Your answer should be the lines of the data below that contain "door".

| Input data |

──────────────────────────────

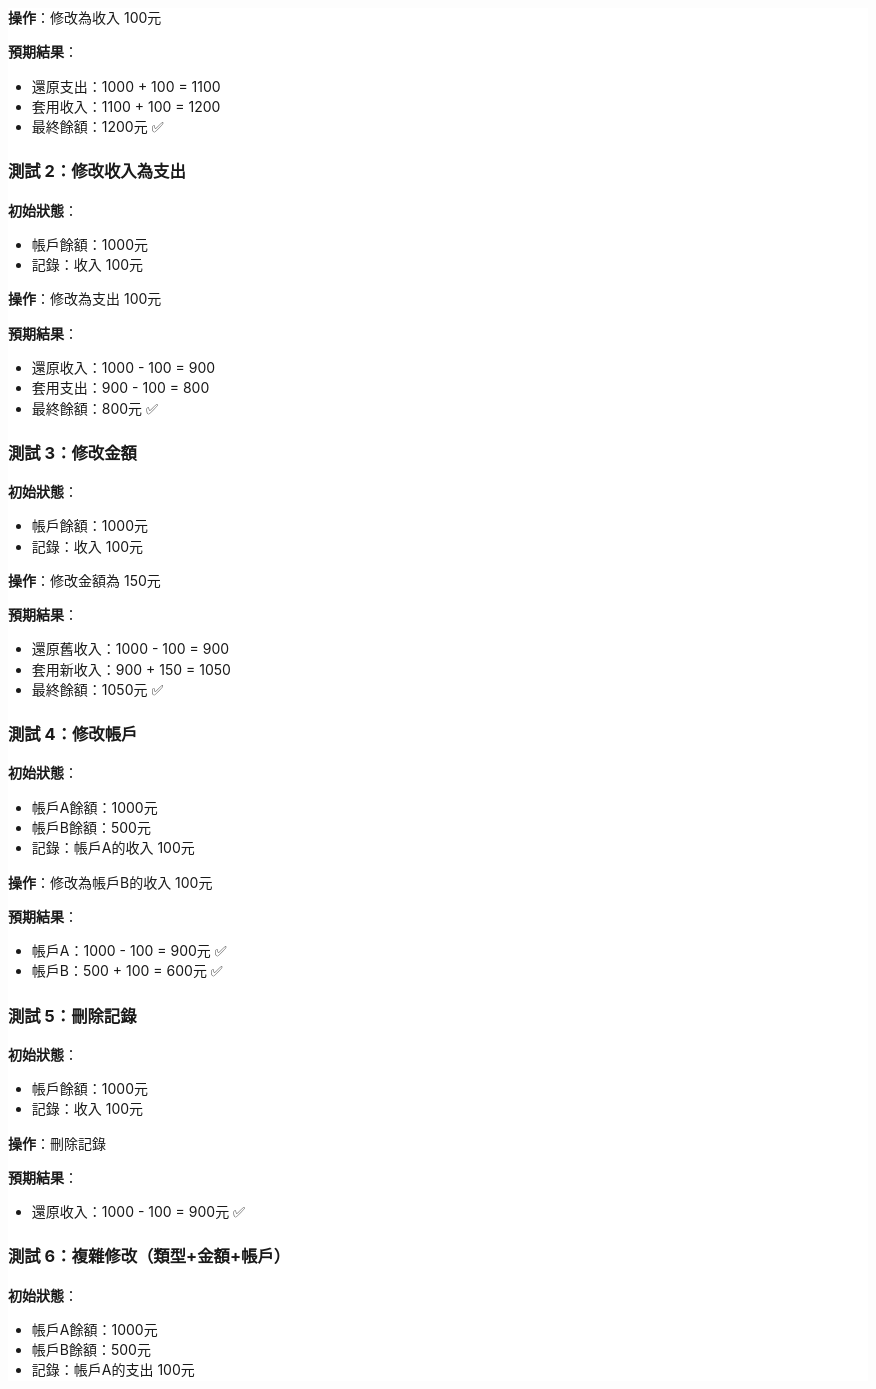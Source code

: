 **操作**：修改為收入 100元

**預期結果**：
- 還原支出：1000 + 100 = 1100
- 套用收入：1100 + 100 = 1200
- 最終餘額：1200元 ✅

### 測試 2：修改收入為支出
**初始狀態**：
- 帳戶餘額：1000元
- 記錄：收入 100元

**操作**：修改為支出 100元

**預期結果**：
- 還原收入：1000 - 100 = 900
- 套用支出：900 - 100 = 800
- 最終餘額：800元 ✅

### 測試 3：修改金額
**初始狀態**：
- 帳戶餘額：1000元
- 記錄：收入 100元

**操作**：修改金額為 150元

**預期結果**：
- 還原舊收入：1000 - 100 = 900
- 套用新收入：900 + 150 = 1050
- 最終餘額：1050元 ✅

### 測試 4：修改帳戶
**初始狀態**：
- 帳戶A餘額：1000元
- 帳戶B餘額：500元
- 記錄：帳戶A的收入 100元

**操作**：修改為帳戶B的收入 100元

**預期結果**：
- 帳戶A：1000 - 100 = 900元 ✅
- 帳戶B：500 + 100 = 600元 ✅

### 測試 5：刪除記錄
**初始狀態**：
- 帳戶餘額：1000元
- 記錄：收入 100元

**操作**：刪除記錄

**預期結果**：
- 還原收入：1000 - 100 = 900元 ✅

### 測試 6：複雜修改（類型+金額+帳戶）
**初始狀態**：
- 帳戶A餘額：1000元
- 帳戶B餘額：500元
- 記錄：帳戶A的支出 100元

──────────────────────────────

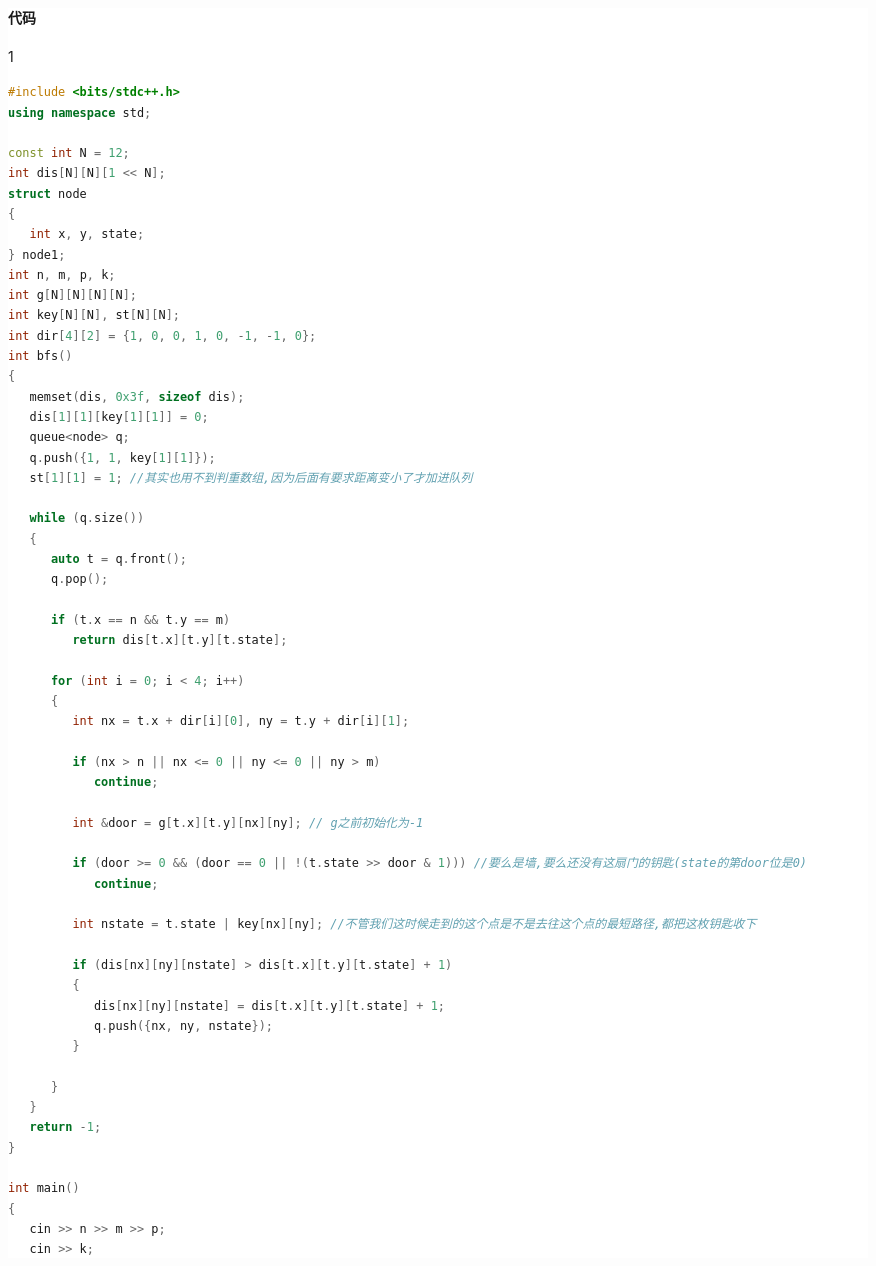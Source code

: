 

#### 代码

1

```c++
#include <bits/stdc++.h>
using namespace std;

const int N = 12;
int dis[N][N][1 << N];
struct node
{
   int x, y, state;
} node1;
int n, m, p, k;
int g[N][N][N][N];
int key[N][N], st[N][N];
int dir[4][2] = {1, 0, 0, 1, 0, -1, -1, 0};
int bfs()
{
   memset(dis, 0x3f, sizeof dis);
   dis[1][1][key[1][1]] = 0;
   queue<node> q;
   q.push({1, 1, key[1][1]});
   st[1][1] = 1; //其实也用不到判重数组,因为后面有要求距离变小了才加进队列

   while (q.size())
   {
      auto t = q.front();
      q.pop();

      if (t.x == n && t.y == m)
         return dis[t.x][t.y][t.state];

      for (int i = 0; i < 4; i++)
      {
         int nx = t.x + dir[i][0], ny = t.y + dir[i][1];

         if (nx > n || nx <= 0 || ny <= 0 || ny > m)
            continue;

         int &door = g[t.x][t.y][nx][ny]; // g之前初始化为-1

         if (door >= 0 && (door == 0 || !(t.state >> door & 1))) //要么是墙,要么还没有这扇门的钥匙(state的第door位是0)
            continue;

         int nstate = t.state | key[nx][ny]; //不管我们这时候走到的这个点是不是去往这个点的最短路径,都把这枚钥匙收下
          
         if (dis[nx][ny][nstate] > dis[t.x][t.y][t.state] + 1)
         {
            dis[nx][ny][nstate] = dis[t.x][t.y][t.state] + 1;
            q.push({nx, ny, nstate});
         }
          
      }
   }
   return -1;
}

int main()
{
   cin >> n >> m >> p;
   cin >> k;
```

──────────────────────────────

| Output for this exercise |
         int &door = g[t.x][t.y][nx][ny]; // g之前初始化为-1
         if (door >= 0 && (door == 0 || !(t.state >> door & 1))) //要么是墙,要么还没有这扇门的钥匙(state的第door位是0)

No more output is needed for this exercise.